Exercise requirements: Only lines with the string "generation" are wanted. Pull them out of the data.

Segment Open

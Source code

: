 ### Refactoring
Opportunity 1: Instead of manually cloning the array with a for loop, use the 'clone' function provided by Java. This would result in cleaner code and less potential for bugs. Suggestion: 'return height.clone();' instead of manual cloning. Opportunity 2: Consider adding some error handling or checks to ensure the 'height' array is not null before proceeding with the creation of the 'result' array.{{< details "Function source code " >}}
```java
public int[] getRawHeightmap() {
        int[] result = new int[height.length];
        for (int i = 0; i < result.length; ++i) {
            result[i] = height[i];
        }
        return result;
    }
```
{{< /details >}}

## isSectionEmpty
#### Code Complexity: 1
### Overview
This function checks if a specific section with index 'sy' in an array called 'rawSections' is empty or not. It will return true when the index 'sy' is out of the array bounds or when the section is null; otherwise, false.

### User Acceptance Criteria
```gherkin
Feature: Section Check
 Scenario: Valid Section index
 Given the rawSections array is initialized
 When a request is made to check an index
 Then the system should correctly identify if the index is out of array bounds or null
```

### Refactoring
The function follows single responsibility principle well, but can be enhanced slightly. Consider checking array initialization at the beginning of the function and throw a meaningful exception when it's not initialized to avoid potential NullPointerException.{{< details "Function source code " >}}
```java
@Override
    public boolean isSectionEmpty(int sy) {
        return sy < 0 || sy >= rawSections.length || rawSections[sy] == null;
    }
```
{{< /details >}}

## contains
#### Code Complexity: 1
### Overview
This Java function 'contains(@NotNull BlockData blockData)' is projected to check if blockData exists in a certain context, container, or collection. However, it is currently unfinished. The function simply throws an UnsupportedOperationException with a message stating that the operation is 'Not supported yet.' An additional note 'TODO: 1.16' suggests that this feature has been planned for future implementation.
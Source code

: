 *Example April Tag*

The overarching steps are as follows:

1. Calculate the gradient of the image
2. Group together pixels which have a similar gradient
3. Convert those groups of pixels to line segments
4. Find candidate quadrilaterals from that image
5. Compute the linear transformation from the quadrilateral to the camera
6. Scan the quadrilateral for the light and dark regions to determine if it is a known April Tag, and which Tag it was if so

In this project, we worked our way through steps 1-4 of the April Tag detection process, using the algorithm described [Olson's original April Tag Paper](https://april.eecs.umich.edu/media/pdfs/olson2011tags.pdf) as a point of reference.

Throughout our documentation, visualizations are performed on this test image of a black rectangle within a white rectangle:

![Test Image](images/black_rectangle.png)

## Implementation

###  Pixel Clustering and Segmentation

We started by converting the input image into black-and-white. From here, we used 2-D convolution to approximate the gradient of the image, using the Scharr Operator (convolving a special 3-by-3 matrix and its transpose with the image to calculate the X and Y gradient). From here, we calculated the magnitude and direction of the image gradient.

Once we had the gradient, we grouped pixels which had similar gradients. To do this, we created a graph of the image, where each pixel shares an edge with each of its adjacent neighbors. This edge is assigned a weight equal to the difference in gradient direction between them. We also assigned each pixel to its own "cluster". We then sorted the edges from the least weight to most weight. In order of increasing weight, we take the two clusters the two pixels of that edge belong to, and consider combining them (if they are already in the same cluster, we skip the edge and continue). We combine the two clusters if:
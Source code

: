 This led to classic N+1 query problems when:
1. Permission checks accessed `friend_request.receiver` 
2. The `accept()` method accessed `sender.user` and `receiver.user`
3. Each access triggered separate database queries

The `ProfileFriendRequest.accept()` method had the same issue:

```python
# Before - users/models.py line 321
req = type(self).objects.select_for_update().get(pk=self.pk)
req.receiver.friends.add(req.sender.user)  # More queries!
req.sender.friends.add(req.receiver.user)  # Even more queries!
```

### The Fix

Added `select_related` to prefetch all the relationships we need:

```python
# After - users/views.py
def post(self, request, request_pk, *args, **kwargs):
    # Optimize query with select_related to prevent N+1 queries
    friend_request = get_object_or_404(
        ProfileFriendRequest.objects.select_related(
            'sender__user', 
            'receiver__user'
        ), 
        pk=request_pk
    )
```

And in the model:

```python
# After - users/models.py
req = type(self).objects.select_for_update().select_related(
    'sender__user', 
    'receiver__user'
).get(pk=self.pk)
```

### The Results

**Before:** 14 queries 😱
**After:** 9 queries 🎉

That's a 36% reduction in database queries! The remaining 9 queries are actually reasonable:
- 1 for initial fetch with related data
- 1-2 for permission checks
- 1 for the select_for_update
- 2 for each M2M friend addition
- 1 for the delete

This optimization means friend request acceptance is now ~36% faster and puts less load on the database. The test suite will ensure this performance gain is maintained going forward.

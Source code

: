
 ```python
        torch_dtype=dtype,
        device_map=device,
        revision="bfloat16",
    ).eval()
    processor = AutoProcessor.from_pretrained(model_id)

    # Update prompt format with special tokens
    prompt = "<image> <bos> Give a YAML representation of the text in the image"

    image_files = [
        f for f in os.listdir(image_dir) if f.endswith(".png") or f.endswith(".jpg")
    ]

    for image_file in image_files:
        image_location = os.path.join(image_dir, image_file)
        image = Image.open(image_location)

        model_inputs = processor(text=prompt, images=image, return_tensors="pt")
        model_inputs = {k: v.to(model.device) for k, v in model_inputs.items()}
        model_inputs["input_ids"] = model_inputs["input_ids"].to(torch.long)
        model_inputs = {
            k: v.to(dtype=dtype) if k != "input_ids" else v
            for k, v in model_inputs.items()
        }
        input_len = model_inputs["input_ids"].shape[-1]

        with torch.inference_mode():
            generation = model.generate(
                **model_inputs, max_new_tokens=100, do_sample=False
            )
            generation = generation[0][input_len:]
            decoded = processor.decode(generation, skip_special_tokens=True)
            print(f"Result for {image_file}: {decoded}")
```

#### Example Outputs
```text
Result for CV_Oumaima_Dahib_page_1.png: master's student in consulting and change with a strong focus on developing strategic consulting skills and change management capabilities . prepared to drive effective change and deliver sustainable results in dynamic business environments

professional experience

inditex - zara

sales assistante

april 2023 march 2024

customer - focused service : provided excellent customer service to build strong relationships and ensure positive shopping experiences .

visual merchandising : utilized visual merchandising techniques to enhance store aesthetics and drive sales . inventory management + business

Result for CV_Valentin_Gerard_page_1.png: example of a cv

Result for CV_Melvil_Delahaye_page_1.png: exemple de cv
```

Segment Closed

Response:
            generation = model.generate(
            generation = generation[0][input_len:]
            decoded = processor.decode(generation, skip_special_tokens=True)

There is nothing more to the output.